No Congresso, a aliança governista apresentou um pedido para que hoje seja realizada uma sessão extraordinária para votar uma resolução de condenação ao atentado. Até ontem à noite, não estava confirmado se a oposição participará da iniciativa. Após falas enfáticas de condenação ao ataque por parte de líderes de peso, entre eles o ex-presidente Mauricio Macri, a aliança opositora Juntos pela Mudança não conseguiu chegar a um consenso sobre um documento público de repúdio à tentativa de assassinato de Cristina. Na extrema direita, o deputado Javier Milei, fenômeno eleitoral de 2021 e único candidato já confirmado para as presidenciais de 2023, optou pelo absoluto silêncio.

‘Brincando com fogo’

Segundo fontes, o principal obstáculo para alcançar este consenso foi a posição de Patricia Bullric, ex-ministra da Segurança do governo Macri e, para cada vez mais analistas, nome forte na disputa pela candidatura à Presidência da oposição em 2023. Bullric representa uma ala mais à direita da aliança opositora, liderou os protestos contra a quarentena durante a pandemia e, após o ataque a Cristina, afirmou que “o presidente está brincando com fogo: ao invés de investigar seriamente um fato grave, acusa a oposição e a imprensa, e decreta um feriado para mobilizar militantes”. Governadores da oposição, entre eles os das províncias de Mendoza e Jujuy, se opuseram publicamente ao feriado decretado pelo presidente, “em solidariedade ao ataque a Cristina”. “Temos de trabalhar com normalidade, essa é a melhor maneira de repudiar qualquer expressão de violência e aderir ao pedido de paz social”, disse, em nota, o governo de Mendoza. No resto do país, houve reações similares. Nas ruas de Buenos Aires, comentários sobre a decisão do governo, para muitos inoportuna, em momento em que muitos argentinos precisam trabalhar para garantir necessidades mínimas de alimentação. Nas classes média e média alta, a rejeição ao feriado foi grande.

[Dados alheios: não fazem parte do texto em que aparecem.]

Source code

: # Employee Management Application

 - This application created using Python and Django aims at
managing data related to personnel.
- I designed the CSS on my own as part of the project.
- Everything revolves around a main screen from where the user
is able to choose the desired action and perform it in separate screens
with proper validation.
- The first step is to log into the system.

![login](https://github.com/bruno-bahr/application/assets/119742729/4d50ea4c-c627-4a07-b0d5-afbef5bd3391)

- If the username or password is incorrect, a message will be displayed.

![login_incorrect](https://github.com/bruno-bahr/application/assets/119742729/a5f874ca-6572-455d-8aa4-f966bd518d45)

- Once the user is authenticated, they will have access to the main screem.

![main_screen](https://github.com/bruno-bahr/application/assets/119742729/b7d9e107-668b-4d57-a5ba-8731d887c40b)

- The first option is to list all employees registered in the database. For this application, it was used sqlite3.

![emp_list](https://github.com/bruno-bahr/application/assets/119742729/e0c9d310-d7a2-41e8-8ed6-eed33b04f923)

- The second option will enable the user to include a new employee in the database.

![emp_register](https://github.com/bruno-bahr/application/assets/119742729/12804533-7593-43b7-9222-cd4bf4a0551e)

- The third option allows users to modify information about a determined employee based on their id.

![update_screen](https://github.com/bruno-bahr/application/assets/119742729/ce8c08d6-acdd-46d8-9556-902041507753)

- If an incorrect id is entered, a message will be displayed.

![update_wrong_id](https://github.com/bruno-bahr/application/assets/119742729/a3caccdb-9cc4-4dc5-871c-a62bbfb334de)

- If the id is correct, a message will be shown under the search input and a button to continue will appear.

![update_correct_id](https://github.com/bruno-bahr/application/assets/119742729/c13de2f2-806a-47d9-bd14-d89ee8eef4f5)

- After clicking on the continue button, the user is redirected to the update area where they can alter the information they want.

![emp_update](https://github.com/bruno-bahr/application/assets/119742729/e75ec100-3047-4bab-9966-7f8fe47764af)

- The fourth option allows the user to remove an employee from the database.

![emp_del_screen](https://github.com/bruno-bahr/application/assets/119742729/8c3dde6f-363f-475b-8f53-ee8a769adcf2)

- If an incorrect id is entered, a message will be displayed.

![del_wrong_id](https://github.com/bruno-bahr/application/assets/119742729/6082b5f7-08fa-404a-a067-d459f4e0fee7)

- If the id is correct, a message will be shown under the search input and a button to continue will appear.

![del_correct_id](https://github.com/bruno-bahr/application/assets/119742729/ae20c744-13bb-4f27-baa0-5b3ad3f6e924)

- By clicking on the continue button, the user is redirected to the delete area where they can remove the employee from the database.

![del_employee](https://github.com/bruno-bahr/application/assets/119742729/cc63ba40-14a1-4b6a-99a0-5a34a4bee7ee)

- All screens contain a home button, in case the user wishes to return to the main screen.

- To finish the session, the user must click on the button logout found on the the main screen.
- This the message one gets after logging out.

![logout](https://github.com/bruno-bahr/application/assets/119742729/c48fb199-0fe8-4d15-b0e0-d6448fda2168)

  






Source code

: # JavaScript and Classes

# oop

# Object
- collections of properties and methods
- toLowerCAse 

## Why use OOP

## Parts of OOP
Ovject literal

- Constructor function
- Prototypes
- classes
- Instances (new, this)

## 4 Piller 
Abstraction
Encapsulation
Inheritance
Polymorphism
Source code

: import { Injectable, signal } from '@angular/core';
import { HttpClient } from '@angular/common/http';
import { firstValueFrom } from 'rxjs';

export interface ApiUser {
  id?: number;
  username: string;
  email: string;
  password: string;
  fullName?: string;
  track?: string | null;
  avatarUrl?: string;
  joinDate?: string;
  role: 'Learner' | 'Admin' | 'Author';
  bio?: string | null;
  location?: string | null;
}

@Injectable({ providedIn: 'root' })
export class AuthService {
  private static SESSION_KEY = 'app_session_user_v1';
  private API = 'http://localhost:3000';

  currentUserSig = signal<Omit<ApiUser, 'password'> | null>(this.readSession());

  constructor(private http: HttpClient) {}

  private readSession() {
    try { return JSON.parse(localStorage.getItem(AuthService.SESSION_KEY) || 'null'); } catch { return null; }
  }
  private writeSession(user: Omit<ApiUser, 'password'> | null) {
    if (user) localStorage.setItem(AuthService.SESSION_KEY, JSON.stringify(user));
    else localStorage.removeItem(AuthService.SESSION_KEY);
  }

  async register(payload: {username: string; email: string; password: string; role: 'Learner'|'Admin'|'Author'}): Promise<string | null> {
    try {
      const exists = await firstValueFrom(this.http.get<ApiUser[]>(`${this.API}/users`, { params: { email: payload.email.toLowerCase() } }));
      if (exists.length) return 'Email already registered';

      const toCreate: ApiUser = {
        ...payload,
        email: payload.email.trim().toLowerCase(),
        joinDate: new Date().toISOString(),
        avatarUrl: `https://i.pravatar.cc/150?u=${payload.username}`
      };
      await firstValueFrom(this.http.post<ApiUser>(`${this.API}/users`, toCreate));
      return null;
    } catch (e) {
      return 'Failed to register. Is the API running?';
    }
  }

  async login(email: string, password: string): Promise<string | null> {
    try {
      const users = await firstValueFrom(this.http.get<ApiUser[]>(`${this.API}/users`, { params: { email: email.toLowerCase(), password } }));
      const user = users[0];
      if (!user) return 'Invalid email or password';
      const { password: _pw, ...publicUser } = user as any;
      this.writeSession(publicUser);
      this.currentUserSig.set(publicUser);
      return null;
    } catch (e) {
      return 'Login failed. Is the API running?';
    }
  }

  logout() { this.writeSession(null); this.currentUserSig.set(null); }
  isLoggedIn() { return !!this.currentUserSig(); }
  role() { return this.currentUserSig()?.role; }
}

Em conversas informais, grupos de WhatsApp e outras redes sociais, os debates foram inflamados. Muitos argentinos duvidam de que o brasileiro Fernando Sabag Montiel tenha, de fato, tentado matar a vice-presidente.

As versões sobre suposta armação por parte do governo para vitimizar-se e recuperar apoio popular estão por todos os lados. O episódio mais traumático da política argentina em muito tempo é discutido por adolescentes, jovens, adultos e idosos de todas as classes sociais. Num país no qual os partidos políticos, como em muitos outros da América Latina, perderam credibilidade, assim como a Justiça e o Congresso, a desconfiança é enorme e aprofunda ainda mais o clima de tensão social.